WHAT THE TASK REQUIRES: From the line with "1507 Comments - Top position achieved: 6" through the line with "position achieved: 3", repeat the entries verbatim, both end lines included, and add nothing.

Data extracted from a collection

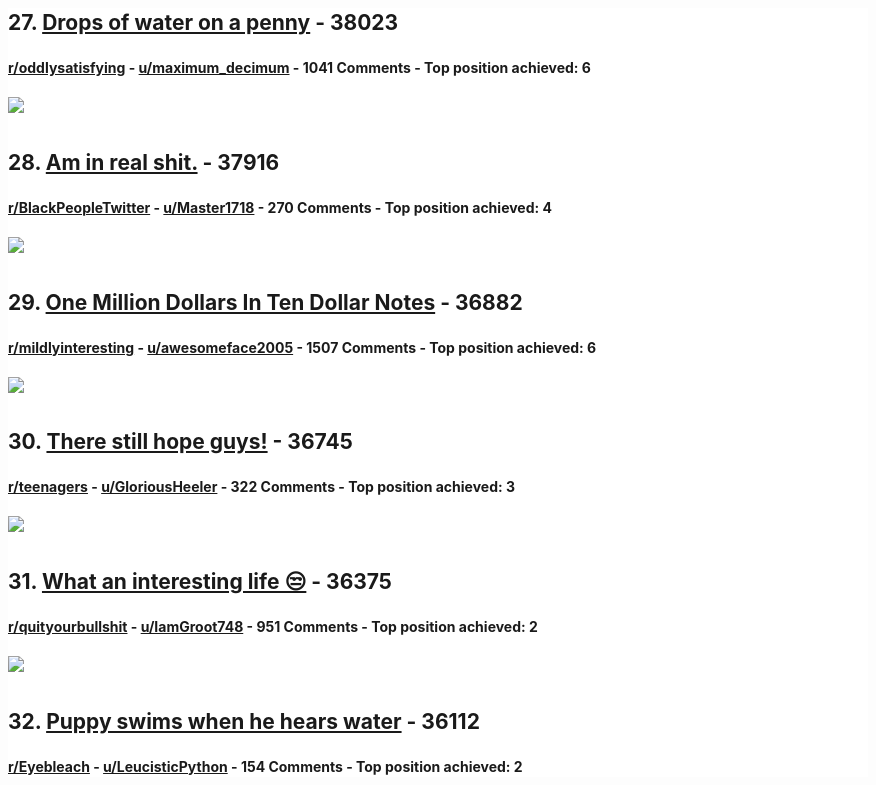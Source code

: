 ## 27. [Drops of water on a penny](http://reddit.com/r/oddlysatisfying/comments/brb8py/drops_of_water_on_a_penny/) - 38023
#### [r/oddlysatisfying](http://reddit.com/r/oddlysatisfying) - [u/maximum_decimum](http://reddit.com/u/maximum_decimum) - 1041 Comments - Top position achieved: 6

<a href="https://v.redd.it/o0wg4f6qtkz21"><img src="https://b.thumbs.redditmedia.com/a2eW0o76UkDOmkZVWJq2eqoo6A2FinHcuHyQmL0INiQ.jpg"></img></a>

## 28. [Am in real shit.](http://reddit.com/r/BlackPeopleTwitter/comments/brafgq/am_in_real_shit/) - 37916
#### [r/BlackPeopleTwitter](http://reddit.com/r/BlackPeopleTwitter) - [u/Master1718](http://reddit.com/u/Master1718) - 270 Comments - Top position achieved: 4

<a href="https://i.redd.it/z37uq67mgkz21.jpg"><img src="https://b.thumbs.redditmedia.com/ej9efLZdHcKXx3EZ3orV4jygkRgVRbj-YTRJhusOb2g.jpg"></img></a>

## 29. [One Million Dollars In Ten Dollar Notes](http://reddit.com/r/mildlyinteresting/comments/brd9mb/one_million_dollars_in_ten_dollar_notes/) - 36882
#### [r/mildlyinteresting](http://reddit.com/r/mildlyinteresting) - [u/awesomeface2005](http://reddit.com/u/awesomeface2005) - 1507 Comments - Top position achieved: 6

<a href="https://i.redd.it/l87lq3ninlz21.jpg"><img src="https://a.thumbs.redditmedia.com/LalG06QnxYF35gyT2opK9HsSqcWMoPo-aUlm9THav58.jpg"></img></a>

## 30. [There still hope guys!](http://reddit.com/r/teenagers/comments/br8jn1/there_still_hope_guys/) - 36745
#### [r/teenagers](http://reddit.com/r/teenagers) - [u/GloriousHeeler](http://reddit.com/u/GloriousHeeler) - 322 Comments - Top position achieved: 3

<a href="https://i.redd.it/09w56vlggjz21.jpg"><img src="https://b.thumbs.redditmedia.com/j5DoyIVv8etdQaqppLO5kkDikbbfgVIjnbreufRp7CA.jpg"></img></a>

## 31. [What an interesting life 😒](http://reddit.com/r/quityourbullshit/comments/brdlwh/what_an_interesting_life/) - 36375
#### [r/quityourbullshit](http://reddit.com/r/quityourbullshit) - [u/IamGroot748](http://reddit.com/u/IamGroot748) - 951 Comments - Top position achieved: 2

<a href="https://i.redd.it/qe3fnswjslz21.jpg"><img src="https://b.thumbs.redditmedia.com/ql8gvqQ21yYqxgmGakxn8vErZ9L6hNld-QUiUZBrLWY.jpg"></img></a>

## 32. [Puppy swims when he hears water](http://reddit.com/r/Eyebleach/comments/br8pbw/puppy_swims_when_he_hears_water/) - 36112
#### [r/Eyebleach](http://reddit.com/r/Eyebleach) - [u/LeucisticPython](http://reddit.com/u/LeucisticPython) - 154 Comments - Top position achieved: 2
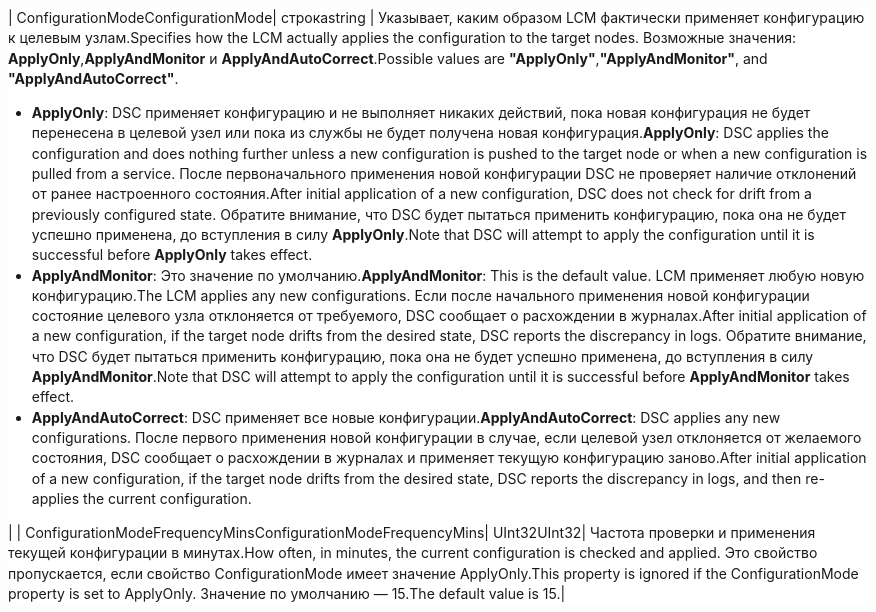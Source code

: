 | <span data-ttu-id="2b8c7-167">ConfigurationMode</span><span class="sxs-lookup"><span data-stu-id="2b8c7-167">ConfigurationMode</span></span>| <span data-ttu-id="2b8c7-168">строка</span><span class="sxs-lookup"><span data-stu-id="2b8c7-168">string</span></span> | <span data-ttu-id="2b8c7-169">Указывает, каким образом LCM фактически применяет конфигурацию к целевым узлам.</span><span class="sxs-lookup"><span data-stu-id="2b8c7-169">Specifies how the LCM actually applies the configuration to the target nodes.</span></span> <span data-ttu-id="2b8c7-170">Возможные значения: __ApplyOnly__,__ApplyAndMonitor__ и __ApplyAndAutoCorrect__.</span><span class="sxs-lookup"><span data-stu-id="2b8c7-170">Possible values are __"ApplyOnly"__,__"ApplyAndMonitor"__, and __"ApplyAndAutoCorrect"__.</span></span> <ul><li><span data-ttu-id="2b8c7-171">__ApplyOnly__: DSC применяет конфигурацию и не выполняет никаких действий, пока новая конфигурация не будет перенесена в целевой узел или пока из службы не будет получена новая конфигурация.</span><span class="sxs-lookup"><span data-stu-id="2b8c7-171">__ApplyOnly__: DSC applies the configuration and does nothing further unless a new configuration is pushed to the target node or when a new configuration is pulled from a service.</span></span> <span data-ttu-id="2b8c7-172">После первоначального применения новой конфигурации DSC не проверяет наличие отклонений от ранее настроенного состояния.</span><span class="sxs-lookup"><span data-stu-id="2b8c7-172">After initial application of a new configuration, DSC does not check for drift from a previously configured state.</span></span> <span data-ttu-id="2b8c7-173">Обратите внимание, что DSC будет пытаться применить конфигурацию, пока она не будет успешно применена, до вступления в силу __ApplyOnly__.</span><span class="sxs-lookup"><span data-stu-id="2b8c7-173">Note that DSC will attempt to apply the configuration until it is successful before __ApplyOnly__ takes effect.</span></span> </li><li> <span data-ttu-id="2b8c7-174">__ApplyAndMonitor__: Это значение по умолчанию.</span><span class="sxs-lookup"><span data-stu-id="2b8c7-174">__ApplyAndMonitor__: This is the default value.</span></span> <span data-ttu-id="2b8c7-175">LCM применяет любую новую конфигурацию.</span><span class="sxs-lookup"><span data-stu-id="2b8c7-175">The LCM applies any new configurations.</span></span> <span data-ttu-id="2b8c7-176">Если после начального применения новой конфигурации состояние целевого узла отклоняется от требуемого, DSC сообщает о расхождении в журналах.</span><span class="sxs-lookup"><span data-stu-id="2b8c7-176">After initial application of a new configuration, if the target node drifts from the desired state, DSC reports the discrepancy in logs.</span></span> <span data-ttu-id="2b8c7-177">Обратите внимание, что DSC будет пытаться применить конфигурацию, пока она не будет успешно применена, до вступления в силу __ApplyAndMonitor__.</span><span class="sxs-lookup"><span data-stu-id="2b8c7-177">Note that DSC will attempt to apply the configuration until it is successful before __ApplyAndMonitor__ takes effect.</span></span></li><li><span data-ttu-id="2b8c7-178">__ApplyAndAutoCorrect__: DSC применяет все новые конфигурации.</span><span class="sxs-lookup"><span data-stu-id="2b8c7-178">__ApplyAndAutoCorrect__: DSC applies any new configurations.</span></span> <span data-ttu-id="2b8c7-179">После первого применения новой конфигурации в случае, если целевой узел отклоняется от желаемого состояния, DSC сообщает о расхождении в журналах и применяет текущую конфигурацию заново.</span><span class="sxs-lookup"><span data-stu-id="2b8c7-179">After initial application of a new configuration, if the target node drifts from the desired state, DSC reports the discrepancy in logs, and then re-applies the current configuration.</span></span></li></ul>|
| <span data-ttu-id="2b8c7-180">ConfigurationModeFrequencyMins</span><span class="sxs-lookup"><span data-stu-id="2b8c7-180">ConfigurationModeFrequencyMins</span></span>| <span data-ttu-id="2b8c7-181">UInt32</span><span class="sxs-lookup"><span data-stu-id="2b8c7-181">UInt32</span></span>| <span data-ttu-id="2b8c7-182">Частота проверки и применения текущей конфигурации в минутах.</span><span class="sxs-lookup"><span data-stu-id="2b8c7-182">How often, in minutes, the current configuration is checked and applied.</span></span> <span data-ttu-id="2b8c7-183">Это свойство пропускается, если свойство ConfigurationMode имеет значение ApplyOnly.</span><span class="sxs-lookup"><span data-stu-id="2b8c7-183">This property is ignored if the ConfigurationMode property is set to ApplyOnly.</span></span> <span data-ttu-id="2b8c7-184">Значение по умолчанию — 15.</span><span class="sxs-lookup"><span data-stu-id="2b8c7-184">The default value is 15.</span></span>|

SOLUTION:
#### [r/mildlyinteresting](http://reddit.com/r/mildlyinteresting) - [u/awesomeface2005](http://reddit.com/u/awesomeface2005) - 1507 Comments - Top position achieved: 6

<a href="https://i.redd.it/l87lq3ninlz21.jpg"><img src="https://a.thumbs.redditmedia.com/LalG06QnxYF35gyT2opK9HsSqcWMoPo-aUlm9THav58.jpg"></img></a>

## 30. [There still hope guys!](http://reddit.com/r/teenagers/comments/br8jn1/there_still_hope_guys/) - 36745
#### [r/teenagers](http://reddit.com/r/teenagers) - [u/GloriousHeeler](http://reddit.com/u/GloriousHeeler) - 322 Comments - Top position achieved: 3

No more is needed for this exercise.